▶ _Records provided_:
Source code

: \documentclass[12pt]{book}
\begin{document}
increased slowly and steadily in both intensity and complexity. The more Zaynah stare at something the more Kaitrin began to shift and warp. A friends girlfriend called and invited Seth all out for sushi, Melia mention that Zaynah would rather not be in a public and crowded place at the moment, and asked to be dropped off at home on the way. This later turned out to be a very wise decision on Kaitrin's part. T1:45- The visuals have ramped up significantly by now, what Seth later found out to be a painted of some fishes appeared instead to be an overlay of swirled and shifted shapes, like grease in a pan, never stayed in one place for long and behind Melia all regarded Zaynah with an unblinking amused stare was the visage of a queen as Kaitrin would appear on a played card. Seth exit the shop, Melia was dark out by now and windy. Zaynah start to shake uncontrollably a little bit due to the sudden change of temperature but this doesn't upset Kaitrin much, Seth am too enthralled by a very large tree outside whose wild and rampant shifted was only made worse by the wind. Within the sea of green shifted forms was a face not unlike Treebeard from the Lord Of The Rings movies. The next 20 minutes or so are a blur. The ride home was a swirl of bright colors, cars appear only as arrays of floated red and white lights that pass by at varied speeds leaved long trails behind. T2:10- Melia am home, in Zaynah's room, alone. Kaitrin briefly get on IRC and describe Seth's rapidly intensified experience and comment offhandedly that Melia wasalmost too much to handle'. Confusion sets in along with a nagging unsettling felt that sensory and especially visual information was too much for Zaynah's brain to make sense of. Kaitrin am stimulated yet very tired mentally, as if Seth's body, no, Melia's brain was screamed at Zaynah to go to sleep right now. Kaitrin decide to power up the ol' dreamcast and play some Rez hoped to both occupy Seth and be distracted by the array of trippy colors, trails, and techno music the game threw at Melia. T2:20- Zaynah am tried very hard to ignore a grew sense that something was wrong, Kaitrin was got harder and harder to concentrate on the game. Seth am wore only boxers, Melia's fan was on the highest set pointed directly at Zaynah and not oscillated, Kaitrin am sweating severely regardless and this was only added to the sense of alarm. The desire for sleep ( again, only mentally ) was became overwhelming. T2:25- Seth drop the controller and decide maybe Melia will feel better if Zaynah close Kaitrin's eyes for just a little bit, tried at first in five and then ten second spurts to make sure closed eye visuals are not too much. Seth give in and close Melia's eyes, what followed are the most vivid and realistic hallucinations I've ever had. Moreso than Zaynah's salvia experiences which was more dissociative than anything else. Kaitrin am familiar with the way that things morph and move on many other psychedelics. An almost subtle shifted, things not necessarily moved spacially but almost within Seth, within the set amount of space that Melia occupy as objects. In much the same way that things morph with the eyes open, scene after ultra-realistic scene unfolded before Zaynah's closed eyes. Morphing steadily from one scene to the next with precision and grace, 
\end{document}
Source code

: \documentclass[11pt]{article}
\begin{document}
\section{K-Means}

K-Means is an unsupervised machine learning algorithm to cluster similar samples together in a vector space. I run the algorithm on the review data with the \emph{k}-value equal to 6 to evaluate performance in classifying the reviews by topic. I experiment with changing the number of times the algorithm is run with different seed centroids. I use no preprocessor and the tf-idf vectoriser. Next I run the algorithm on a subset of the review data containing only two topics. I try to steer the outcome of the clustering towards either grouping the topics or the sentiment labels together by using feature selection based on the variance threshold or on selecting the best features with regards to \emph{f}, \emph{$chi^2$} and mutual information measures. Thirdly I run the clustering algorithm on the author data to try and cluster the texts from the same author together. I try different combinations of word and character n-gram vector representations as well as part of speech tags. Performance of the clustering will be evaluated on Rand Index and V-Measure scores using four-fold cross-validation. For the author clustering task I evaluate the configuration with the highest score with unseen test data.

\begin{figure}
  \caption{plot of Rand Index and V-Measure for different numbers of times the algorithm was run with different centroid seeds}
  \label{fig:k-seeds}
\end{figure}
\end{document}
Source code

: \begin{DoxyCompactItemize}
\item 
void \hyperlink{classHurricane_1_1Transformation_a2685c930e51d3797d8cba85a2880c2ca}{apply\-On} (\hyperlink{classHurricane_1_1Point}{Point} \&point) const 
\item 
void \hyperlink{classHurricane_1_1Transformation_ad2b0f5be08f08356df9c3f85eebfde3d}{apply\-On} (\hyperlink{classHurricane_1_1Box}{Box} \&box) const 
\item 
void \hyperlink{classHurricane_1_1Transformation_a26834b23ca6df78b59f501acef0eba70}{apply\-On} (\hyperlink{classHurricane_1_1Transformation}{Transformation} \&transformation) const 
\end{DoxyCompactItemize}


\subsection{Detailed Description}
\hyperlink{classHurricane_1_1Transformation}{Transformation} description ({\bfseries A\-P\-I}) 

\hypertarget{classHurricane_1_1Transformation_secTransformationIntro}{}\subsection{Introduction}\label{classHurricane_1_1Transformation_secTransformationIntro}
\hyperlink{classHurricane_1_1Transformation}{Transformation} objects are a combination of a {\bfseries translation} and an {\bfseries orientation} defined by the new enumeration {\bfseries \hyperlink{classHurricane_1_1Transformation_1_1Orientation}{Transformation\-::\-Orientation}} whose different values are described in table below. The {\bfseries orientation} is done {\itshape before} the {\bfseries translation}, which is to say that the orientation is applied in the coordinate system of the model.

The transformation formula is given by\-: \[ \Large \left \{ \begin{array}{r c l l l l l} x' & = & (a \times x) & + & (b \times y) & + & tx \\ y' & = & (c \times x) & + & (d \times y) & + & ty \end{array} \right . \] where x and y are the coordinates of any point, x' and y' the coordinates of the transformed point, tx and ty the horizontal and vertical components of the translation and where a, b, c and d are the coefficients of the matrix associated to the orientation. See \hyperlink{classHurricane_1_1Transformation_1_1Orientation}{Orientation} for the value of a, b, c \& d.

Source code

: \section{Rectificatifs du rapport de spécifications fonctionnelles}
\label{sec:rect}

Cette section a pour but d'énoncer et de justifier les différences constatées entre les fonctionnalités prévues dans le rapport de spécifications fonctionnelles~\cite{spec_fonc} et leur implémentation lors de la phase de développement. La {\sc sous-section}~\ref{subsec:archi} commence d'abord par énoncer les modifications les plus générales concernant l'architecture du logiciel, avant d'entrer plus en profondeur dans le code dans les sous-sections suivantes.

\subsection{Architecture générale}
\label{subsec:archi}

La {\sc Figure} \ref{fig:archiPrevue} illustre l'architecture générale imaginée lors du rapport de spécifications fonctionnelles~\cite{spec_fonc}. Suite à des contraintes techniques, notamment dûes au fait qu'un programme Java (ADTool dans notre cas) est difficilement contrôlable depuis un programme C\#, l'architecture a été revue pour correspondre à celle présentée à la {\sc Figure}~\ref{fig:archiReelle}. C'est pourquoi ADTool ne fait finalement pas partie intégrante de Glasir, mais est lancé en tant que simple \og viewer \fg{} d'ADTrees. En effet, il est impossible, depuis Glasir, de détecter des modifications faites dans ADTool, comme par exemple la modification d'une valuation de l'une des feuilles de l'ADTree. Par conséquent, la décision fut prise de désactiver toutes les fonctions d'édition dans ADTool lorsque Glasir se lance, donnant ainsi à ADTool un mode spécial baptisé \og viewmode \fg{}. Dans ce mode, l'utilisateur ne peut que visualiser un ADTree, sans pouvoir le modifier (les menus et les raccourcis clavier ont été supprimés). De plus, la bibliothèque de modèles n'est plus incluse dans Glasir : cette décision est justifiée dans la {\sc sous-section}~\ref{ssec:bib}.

▶ _Activity_: In the entries above, identify each line that includes the string "seeds", then copy it.

▶ _Problem solution_:
  \caption{plot of Rand Index and V-Measure for different numbers of times the algorithm was run with different centroid seeds}
  \label{fig:k-seeds}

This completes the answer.